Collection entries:
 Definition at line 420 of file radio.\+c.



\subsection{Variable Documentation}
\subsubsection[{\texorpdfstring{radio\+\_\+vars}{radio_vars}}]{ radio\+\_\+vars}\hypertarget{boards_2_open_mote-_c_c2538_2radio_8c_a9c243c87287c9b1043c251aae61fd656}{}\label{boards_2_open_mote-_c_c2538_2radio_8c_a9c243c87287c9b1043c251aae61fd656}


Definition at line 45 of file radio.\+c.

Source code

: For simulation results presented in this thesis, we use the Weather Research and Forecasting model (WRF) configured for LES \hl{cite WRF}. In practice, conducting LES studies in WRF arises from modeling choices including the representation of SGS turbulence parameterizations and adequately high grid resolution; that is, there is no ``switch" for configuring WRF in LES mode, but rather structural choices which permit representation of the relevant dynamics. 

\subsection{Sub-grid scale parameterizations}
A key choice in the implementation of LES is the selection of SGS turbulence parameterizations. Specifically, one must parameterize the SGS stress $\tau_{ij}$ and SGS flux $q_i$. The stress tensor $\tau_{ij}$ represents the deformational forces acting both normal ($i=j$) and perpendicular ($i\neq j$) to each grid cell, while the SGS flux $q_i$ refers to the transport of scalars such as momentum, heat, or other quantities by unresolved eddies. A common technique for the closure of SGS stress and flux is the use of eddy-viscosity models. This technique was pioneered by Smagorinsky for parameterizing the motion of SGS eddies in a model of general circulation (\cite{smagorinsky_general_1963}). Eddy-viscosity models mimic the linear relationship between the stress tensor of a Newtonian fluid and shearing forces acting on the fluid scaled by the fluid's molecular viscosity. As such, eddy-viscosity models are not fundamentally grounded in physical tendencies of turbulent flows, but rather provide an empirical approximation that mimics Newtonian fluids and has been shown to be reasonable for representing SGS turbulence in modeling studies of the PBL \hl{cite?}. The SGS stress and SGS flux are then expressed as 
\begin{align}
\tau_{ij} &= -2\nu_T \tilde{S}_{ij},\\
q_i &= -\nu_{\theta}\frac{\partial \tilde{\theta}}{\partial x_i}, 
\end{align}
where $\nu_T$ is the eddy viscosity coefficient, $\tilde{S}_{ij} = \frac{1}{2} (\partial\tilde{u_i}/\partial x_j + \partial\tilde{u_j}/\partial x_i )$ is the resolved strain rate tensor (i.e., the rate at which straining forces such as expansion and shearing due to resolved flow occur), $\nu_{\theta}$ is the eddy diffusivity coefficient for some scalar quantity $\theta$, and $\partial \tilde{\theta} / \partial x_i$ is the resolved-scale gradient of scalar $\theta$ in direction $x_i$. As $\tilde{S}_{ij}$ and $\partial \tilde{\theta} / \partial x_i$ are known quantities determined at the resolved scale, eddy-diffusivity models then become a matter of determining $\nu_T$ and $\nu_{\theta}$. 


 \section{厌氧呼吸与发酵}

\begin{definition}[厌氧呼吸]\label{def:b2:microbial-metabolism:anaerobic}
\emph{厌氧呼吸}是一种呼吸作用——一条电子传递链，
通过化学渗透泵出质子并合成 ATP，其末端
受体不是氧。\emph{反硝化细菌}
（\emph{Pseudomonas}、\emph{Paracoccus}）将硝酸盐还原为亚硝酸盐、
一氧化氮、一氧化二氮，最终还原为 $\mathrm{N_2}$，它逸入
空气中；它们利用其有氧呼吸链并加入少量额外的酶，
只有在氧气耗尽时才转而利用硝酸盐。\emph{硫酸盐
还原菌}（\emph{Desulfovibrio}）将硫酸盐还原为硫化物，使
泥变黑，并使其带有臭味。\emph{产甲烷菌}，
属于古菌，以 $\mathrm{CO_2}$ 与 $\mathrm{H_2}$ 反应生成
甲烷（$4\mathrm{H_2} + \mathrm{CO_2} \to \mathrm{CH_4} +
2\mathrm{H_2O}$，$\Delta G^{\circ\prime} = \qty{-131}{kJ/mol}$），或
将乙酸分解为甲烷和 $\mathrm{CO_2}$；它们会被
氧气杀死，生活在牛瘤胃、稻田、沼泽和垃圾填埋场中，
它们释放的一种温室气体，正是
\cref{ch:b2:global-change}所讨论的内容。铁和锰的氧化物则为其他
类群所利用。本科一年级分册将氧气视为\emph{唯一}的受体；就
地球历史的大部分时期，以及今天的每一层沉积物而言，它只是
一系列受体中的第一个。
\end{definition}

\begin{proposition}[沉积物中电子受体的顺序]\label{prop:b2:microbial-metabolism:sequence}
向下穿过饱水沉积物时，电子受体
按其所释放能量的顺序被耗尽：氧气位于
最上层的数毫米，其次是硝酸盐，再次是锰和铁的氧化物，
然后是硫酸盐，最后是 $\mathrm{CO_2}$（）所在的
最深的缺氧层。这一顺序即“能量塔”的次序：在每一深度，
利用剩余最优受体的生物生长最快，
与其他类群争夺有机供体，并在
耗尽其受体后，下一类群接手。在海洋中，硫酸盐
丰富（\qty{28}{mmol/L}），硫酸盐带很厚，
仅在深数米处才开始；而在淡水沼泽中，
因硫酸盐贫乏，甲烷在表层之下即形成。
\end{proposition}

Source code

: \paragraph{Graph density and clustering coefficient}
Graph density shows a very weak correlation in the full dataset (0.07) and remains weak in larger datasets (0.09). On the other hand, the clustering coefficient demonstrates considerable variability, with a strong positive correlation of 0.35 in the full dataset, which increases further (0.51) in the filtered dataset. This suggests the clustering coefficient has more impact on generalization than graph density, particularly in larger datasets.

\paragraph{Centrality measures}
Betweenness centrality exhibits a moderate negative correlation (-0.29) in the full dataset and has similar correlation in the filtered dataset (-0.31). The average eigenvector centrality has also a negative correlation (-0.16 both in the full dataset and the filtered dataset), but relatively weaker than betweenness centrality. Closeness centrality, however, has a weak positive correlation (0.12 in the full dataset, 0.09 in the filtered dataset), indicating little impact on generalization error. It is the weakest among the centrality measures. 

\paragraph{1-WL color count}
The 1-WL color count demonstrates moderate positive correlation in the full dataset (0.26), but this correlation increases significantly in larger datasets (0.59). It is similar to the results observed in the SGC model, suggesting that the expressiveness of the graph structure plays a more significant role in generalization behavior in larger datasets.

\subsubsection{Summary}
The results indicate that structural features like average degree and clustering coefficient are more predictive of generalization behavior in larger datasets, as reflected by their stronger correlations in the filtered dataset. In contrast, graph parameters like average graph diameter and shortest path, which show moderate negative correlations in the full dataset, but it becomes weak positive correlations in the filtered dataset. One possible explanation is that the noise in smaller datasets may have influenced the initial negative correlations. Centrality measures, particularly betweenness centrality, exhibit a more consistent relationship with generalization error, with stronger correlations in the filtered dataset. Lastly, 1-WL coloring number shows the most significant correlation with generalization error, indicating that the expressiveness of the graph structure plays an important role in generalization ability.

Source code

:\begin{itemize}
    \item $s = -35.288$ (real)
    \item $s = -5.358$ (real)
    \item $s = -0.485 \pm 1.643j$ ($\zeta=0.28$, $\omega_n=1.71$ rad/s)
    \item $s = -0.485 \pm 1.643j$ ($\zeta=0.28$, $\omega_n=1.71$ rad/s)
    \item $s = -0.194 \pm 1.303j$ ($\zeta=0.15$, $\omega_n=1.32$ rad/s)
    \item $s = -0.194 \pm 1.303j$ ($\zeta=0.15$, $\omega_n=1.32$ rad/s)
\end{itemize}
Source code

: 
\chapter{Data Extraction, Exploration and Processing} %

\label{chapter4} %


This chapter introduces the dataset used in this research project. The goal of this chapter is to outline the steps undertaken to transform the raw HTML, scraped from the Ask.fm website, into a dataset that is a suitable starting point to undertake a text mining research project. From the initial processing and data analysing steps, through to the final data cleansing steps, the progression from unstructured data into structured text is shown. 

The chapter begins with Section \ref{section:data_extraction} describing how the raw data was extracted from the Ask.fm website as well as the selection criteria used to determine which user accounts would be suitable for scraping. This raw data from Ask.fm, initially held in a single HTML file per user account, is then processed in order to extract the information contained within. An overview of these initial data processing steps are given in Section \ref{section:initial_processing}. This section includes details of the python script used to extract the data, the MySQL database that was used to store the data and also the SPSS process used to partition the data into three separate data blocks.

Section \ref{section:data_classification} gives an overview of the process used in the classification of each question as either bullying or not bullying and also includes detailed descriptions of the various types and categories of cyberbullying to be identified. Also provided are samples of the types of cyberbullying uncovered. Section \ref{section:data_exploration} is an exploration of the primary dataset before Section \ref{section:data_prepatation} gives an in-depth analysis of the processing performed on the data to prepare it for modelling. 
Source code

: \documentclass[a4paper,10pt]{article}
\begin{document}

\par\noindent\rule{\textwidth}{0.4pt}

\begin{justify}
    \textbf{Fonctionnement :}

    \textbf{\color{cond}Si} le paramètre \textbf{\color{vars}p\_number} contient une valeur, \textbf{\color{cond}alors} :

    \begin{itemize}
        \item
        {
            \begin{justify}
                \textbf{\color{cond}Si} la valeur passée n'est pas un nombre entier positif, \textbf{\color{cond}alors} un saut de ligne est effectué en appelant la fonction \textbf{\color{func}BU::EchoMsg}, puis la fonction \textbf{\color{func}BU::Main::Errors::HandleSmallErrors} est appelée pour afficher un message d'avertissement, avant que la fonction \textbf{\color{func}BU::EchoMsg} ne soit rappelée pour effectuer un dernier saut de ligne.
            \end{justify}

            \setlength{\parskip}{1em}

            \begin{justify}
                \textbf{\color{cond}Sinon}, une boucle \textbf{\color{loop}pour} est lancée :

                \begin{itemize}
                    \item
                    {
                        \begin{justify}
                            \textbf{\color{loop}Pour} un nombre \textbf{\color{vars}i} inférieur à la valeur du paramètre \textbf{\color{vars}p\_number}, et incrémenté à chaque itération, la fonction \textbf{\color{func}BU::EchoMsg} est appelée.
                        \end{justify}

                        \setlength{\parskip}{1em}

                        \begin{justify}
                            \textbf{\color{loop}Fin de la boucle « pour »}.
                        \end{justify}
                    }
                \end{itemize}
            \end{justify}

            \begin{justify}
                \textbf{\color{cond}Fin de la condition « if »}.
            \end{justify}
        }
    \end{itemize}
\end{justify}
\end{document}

**Work item:** Every line above that holds the string "mathrm" counts once; give the total and nothing more.

**Output for this task:** 6